*Brief*
Do any lines in the data below contain "elements"? If so, copy every one of them.

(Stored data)
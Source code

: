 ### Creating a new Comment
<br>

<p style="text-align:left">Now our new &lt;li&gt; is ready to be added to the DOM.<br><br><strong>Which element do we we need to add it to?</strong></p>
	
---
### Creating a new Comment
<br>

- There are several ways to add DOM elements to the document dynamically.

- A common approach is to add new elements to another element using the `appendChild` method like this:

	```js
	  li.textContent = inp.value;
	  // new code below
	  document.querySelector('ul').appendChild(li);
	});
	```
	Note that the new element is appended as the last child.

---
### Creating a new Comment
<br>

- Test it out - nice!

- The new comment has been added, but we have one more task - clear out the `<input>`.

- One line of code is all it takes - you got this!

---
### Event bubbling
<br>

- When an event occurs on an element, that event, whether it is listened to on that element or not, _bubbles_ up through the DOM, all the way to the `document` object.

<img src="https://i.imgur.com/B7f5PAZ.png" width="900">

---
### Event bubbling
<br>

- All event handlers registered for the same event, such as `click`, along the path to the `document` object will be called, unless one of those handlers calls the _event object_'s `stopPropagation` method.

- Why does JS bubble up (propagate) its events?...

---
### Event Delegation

*Task answer*
- There are several ways to add DOM elements to the document dynamically.
- A common approach is to add new elements to another element using the `appendChild` method like this:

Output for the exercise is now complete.